There is also great interest in the inhibition of vascular endothelial growth factor (VEGF) in melanoma. Bevacizumab (Avastin) is a monoclonal antibody against VEGF that is used for the treatment of metastatic colorectal, brain, non–small-cell lung, and breast cancers. In a phase II trial of carboplatin and paclitaxel with bevacizumab in stage IV melanoma, there was a median progression-free survival of 6 months and an overall survival of 12 months.[59] A phase III trial of carboplatin and paclitaxel with or without bevacizumab in patients with stage IV melanoma demonstrated a clinically but not statistically significant difference in progression-free survival (5.6 months vs 4.2 months) and in overall survival (12.3 months vs 9.2 months).[60] However, only patients with stage IV melanoma were included in these trials, not those with in-transit disease.
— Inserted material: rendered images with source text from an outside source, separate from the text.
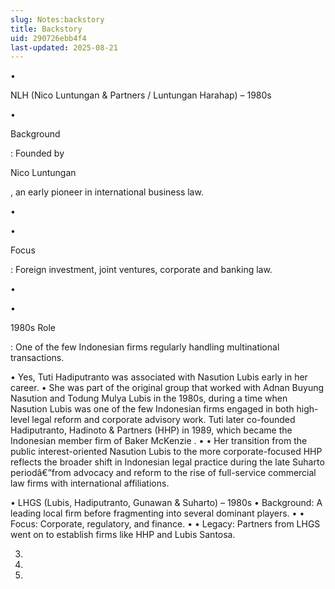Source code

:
 ```yaml
---
slug: Notes:backstory
title: Backstory
uid: 290726ebb4f4
last-updated: 2025-08-21
---
```


•

NLH (Nico Luntungan & Partners / Luntungan Harahap) – 1980s

•

Background

: Founded by

Nico Luntungan

, an early pioneer in international business law.

•

•

Focus

: Foreign investment, joint ventures, corporate and banking law.

•

•

1980s Role

: One of the few Indonesian firms regularly handling multinational transactions.

• Yes,
Tuti Hadiputranto
was associated with
Nasution Lubis
early in her career.
• She was part of the original group that worked with
Adnan Buyung Nasution
and
Todung Mulya Lubis
in the 1980s, during a time when Nasution Lubis was one of the few Indonesian firms engaged in both high-level legal reform and corporate advisory work. Tuti later co-founded
Hadiputranto, Hadinoto & Partners (HHP)
in 1989, which became the Indonesian member firm of
Baker McKenzie
.
•
• Her transition from the public interest-oriented
Nasution Lubis
to the more corporate-focused
HHP
reflects the broader shift in Indonesian legal practice during the late Suharto periodâ€”from advocacy and reform to the rise of full-service commercial law firms with international affiliations.

• LHGS (Lubis, Hadiputranto, Gunawan & Suharto) – 1980s
• Background: A leading local firm before fragmenting into several dominant players.
•
• Focus: Corporate, regulatory, and finance.
•
• Legacy: Partners from LHGS went on to establish firms like HHP and Lubis Santosa.

3.
5.
7.
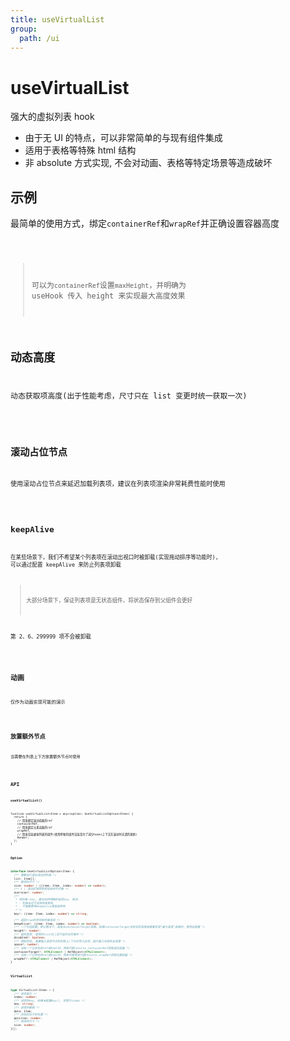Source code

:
 ```yaml
---
title: useVirtualList
group:
  path: /ui
---
```


# useVirtualList

强大的虚拟列表 hook

- 由于无 UI 的特点，可以非常简单的与现有组件集成
- 适用于表格等特殊 html 结构
- 非 absolute 方式实现, 不会对动画、表格等特定场景等造成破坏

## 示例

最简单的使用方式，绑定`containerRef`和`wrapRef`并正确设置容器高度

<code src="./useVirtualList.demo.tsx" />

> 可以为`containerRef`设置`maxHeight`，并明确为 useHook 传入 height 来实现最大高度效果

## 动态高度

动态获取项高度(出于性能考虑，尺寸只在 list 变更时统一获取一次)

<code src="./useVirtualList.dynamic.demo.tsx" />

## 滚动占位节点

使用滚动占位节点来延迟加载列表项，建议在列表项渲染非常耗费性能时使用

<code src="./useVirtualList.scrolling.demo.tsx" />

## keepAlive

在某些场景下，我们不希望某个列表项在滚动出视口时被卸载(实现拖动排序等功能时), 可以通过配置 keepAlive 来防止列表项卸载

> 大部分场景下，保证列表项是无状态组件，将状态保存到父组件会更好

第 2、6、299999 项不会被卸载

<code src="./useVirtualList.keepAlive.demo.tsx" />

## 动画

仅作为动画实现可能的演示

<code src="./useVirtualList.anime.demo.tsx" />

## 放置额外节点

当需要在列表上下方放置额外节点时使用

<code src="./useVirtualList.plh.demo.tsx" />

## API

**useVirtualList()**

```tsx | pure
function useVirtualList<Item = any>(option: UseVirtualListOption<Item>) {
  return {
    // 用来绑定滚动容器的ref
    containerRef,
    // 用来绑定元素容器的ref
    wrapRef,
    // 用来渲染虚拟列表的组件(使用单独的组件渲染是为了减少hooks上下文在滚动时无谓的更新)
    Render,
  };
}
```

**Option**

```ts
interface UseVirtualListOption<Item> {
  /** 需要进行虚拟滚动的列表 */
  list: Item[];
  /** 每项的尺寸 */
  size: number | ((item: Item, index: number) => number);
  /** 1 | 滚动区域两侧预渲染的节点数 */
  overscan?: number;
  /**
   * 项的唯一key, 建议始终明确的指定key, 除非:
   * - 列表永远不会排序或更改
   * - 不需要使用keepAlive等高级特性
   * */
  key?: (item: Item, index: number) => string;

  /** 返回true的项将始终被渲染 */
  keepAlive?: (item: Item, index: number) => boolean;
  /** 一个可选配置，默认情况下，高度从containerTarget获取，如果containerTarget没有实际高度或需要实现"最大高度"效果时，使用此配置 */
  height?: number;
  /** 是否禁用, 禁用时list为[]且不监听任何事件 */
  disabled?: boolean;
  /** 预留空间, 需要插入其他节点到列表上/下方时传入此项，值为插入内容的总高度 */
  space?: number;
  /** 当有一个已存在的ref或html时，用来代替returns.containerRef获取滚动容器 */
  containerTarget?: HTMLElement | RefObject<HTMLElement>;
  /** 当有一个已存在的ref或html时，用来代替用来代替returns.wrapRef获取包裹容器 */
  wrapRef?: HTMLElement | RefObject<HTMLElement>;
}
```

**VirtualList**

```ts
type VirtualList<Item> = {
  /** 该项索引 */
  index: number;
  /** 该项的key, 如果未配置key(), 则等于index */
  key: string;
  /** 该项的数据 */
  data: Item;
  /** 应该应位于的位置 */
  position: number;
  /** 改项的尺寸 */
  size: number;
}[];
```
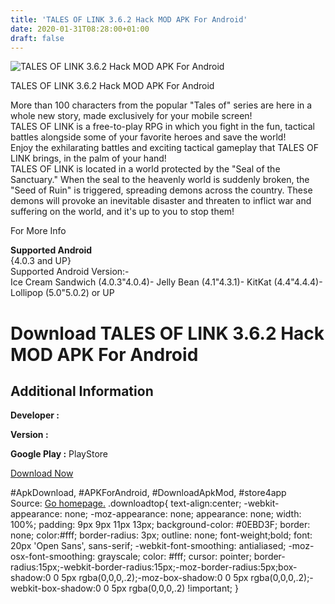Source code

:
 ```yaml
---
title: 'TALES OF LINK 3.6.2 Hack MOD APK For Android'
date: 2020-01-31T08:28:00+01:00
draft: false
---
```


![TALES OF LINK 3.6.2 Hack MOD APK For Android](https://i2.wp.com/apkhome.net/wp-content/uploads/2017/06/TALES-OF-LINK-3.6.2.png "TALES OF LINK 3.6.2 Hack MOD APK For Android")

  

TALES OF LINK 3.6.2 Hack MOD APK For Android

More than 100 characters from the popular "Tales of" series are here in a whole new story, made exclusively for your mobile screen!  
TALES OF LINK is a free-to-play RPG in which you fight in the fun, tactical battles alongside some of your favorite heroes and save the world!  
Enjoy the exhilarating battles and exciting tactical gameplay that TALES OF LINK brings, in the palm of your hand!  
TALES OF LINK is located in a world protected by the "Seal of the Sanctuary." When the seal to the heavenly world is suddenly broken, the "Seed of Ruin" is triggered, spreading demons across the country. These demons will provoke an inevitable disaster and threaten to inflict war and suffering on the world, and it's up to you to stop them!

For More Info

**Supported Android**  
{4.0.3 and UP}  
Supported Android Version:-  
Ice Cream Sandwich (4.0.3"4.0.4)- Jelly Bean (4.1"4.3.1)- KitKat (4.4"4.4.4)- Lollipop (5.0"5.0.2) or UP

Download TALES OF LINK 3.6.2 Hack MOD APK For Android
=====================================================

Additional Information
----------------------

**Developer :**

**Version :**

**Google Play :** PlayStore

  

[Download Now](https://store4app.co/post/tales-of-link-3-6-2-hack-mod-apk-for-android_1573670949)

  
#ApkDownload, #APKForAndroid, #DownloadApkMod, #store4app  
Source: [Go homepage.](https://store4app.co/post/tales-of-link-3-6-2-hack-mod-apk-for-android_1573670949) .downloadtop{ text-align:center; -webkit-appearance: none; -moz-appearance: none; appearance: none; width: 100%; padding: 9px 9px 11px 13px; background-color: #0EBD3F; border: none; color:#fff; border-radius: 3px; outline: none; font-weight;bold; font: 20px 'Open Sans', sans-serif; -webkit-font-smoothing: antialiased; -moz-osx-font-smoothing: grayscale; color: #fff; cursor: pointer; border-radius:15px;-webkit-border-radius:15px;-moz-border-radius:5px;box-shadow:0 0 5px rgba(0,0,0,.2);-moz-box-shadow:0 0 5px rgba(0,0,0,.2);-webkit-box-shadow:0 0 5px rgba(0,0,0,.2) !important; }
Bevacizumab in combination with melphalan has demonstrated a marked synergistic antitumor effect in a xenograft model, suggesting VEGF inhibition may alter vascular permeability, leading to increased melphalan delivery during HILP for in-transit melanoma.[61]

Electrochemotherapy

Electrochemotherapy (ECT) consists of chemotherapy with subsequent application of electrical fields to increase tumor cell membrane permeability. When applied to in-transit and cutaneous metastases, electroporation has the potential to enhance penetration of intralesional and intravenous chemotherapy. Cisplatin and bleomycin have demonstrated high efficacy in this setting. Although both agents are given in subtherapeutic doses, the electroporation enhances cytotoxicity 10- to 700-fold.[62] Objective response rates of up to 96% have been reported, with 50% to 78% complete responses.[63,64] Unfortunately, ECT fails to induce a regional and systemic immunization to melanoma antigens, and most patients experience progression.[63] Although this approach is promising, we do not currently offer ECT, and therefore it is not included in our algorithm.

Conclusion

Unfortunately, despite aggressive treatment, relapse is the rule rather than the exception in patients with in-transit melanoma. Survival is mainly dictated by the biological behavior of the disease, and most patients can expect to experience multiple treatment regimens. In-transit melanoma is not a single disease entity; instead, it represents diverse and complex patterns of failure. For each treatment, there is a select group of patients who will have a complete response and long-term survival. Future studies will need to identify which patient and tumor characteristics respond to each approach. Since these tumors are easily accessible, they offer the unique opportunity for pre- and post-treatment tissue analysis to identify genetic signatures. A better understanding of chemotherapy resistance pathways, biologic targets, gene expression profiles, and markers predictive of response to each therapy will allow rational preoperative determination of individualized treatment as opposed to the broad generalized clinically based guidelines we have outlined.

Financial Disclosure:The authors have no significant financial interest or other relationship with the manufacturers of any products or providers of any service mentioned in this article.